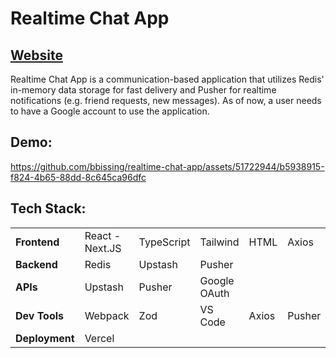 # Realtime Chat App
## [Website](https://realtime-chat-app-eight-ecru.vercel.app/dashboard)

Realtime Chat App is a communication-based application that utilizes Redis' in-memory data storage for fast delivery and Pusher for realtime notifications (e.g. friend requests, new messages).
As of now, a user needs to have a Google account to use the application.

## Demo:
https://github.com/bbissing/realtime-chat-app/assets/51722944/b5938915-f824-4b65-88dd-8c645ca96dfc

## Tech Stack:
<table>
  <tr>
    <td><b>Frontend</b></td>
    <td>React - Next.JS</td>
    <td>TypeScript</td>
    <td>Tailwind</td>
    <td>HTML</td>
    <td>Axios</td>
    <td>Pusher</td>
    <td></td>
    <td></td>
    <td></td>
  </tr>
  <tr>
    <td><b>Backend</b></td>
    <td>Redis</td>
    <td>Upstash</td>
    <td>Pusher</td>
    <td></td>
    <td></td>
    <td></td>
    <td></td>
    <td></td>
    <td></td>
  </tr>
  <tr>
    <td><b>APIs</b></td>
    <td>Upstash</td>
    <td>Pusher</td>
    <td>Google OAuth</td>
    <td></td>
    <td></td>
    <td></td>
    <td></td>
    <td></td>
    <td></td>
  </tr>
  <tr>
    <td><b>Dev Tools</b></td>
    <td>Webpack</td>
    <td>Zod</td>
    <td>VS Code</td>
    <td>Axios</td>
    <td>Pusher</td>
    <td>Lucide-React</td>
    <td>Next-Auth</td>
    <td>JWT</td>
    <td>Git/Github</td>
   </tr>
  <tr>
    <td><b>Deployment</b></td>
    <td>Vercel</td>
    <td></td>
    <td></td>
    <td></td>
    <td></td>
    <td></td>
    <td></td>
    <td></td>
    <td></td>
  </tr>
</table>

* * *

Exercise description: Return, exactly as they stand, the lines from the opening line of the listing through the line with "Realtime Chat App is", both ends counted, and no pictures.

Output of the exercise:
 # Realtime Chat App
## [Website](https://realtime-chat-app-eight-ecru.vercel.app/dashboard)

Realtime Chat App is a communication-based application that utilizes Redis' in-memory data storage for fast delivery and Pusher for realtime notifications (e.g. friend requests, new messages).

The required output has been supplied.